From the listing below, set down exactly the lines between the one holding "La documentazione completa" and the one holding "i link presenti.", inclusive. No other line is wanted.
[Records provided Boundary: Start]
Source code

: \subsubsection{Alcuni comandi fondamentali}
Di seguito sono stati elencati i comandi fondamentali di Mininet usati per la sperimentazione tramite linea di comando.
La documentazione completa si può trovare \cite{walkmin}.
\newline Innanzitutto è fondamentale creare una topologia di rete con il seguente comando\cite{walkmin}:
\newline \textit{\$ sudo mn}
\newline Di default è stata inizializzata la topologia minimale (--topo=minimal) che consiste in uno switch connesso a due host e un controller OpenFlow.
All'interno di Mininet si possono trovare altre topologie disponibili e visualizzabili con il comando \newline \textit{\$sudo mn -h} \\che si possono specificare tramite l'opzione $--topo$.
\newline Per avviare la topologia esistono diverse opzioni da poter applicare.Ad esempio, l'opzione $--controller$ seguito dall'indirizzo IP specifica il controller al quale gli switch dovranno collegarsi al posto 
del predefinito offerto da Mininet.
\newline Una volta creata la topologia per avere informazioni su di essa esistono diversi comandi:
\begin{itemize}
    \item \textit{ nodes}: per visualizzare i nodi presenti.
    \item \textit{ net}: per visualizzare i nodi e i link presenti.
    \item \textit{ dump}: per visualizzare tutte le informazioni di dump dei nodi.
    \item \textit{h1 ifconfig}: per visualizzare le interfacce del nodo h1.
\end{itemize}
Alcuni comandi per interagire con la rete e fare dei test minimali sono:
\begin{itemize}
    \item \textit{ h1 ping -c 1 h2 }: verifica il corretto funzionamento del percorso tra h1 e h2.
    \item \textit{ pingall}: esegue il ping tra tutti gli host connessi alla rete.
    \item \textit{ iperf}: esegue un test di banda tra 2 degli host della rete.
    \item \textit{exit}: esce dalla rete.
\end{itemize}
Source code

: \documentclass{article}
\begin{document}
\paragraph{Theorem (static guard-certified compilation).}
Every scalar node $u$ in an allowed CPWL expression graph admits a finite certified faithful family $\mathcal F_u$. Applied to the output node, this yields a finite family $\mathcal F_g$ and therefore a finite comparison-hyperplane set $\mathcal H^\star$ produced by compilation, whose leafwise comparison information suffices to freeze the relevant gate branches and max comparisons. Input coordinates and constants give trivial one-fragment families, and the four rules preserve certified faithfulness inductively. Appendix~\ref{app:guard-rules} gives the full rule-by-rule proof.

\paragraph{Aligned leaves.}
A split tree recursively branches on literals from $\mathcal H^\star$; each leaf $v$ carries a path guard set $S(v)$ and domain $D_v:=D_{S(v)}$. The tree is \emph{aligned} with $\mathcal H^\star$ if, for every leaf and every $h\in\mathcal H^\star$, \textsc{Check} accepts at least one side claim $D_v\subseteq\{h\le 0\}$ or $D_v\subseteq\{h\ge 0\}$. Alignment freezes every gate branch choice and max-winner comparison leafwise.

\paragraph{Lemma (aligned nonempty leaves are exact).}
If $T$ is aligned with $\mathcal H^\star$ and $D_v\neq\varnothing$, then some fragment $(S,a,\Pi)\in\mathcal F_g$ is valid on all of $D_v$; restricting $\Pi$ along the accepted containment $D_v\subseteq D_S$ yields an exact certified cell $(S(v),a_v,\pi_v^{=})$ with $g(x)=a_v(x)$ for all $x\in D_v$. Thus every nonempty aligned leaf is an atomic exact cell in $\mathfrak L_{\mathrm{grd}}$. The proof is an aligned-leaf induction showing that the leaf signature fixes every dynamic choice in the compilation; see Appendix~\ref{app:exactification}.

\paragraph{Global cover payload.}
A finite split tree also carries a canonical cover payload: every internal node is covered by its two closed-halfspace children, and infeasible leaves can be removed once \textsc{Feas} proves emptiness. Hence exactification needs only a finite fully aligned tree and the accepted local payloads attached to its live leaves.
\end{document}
[Records provided Boundary: End]
▶ [Problem solution]:
La documentazione completa si può trovare \cite{walkmin}.
\newline Innanzitutto è fondamentale creare una topologia di rete con il seguente comando\cite{walkmin}:
\newline \textit{\$ sudo mn}
\newline Di default è stata inizializzata la topologia minimale (--topo=minimal) che consiste in uno switch connesso a due host e un controller OpenFlow.
All'interno di Mininet si possono trovare altre topologie disponibili e visualizzabili con il comando \newline \textit{\$sudo mn -h} \\che si possono specificare tramite l'opzione $--topo$.
\newline Per avviare la topologia esistono diverse opzioni da poter applicare.Ad esempio, l'opzione $--controller$ seguito dall'indirizzo IP specifica il controller al quale gli switch dovranno collegarsi al posto 
del predefinito offerto da Mininet.
\newline Una volta creata la topologia per avere informazioni su di essa esistono diversi comandi:
\begin{itemize}
    \item \textit{ nodes}: per visualizzare i nodi presenti.
    \item \textit{ net}: per visualizzare i nodi e i link presenti.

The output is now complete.